• [WHAT NEEDS TO BE DONE]:
Among the lines of the data below, count those that hold the word "https". Answer with the number alone.

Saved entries
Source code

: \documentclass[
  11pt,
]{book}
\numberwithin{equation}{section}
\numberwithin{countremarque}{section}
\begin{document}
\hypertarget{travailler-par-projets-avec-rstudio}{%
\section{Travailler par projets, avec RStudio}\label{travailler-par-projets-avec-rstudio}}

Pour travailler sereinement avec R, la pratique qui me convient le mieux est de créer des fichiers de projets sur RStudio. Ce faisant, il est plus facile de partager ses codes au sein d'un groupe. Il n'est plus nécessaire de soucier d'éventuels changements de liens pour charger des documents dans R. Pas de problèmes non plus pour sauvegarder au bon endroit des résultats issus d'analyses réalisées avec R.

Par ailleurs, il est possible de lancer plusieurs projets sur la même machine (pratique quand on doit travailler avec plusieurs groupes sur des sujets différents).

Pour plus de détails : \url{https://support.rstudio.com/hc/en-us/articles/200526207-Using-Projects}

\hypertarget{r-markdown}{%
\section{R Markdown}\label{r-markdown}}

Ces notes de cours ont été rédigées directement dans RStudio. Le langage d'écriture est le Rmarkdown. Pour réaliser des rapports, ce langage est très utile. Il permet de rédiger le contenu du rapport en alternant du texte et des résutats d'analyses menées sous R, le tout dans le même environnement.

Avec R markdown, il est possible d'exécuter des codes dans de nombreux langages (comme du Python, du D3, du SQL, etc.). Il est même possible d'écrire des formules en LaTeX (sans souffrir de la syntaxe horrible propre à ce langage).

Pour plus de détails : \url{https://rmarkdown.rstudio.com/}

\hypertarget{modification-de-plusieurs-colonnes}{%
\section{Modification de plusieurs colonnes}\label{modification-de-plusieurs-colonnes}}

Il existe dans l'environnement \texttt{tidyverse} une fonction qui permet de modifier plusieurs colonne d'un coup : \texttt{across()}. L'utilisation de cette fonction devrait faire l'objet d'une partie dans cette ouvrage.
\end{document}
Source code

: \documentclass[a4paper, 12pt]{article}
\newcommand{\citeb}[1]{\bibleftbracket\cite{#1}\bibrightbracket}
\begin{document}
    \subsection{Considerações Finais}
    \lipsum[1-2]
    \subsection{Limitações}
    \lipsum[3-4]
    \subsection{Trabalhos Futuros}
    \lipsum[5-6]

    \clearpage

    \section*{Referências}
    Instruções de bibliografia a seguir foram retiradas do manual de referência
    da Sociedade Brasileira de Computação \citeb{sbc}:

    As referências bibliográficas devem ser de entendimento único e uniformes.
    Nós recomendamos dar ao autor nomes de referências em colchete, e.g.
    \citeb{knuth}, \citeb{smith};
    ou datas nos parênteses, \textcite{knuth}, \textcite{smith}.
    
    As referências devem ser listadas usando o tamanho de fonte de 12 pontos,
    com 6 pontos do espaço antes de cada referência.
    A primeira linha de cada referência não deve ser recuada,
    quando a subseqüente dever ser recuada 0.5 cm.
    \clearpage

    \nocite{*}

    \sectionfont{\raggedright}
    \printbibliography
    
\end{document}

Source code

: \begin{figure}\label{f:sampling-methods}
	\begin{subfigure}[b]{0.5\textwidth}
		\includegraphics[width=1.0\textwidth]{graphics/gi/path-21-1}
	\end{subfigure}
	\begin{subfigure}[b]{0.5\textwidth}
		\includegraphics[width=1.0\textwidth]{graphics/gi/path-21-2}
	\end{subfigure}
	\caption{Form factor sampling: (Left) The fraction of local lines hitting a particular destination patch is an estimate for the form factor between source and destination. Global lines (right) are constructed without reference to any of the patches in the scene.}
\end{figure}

• [ANSWER SPACE]:
2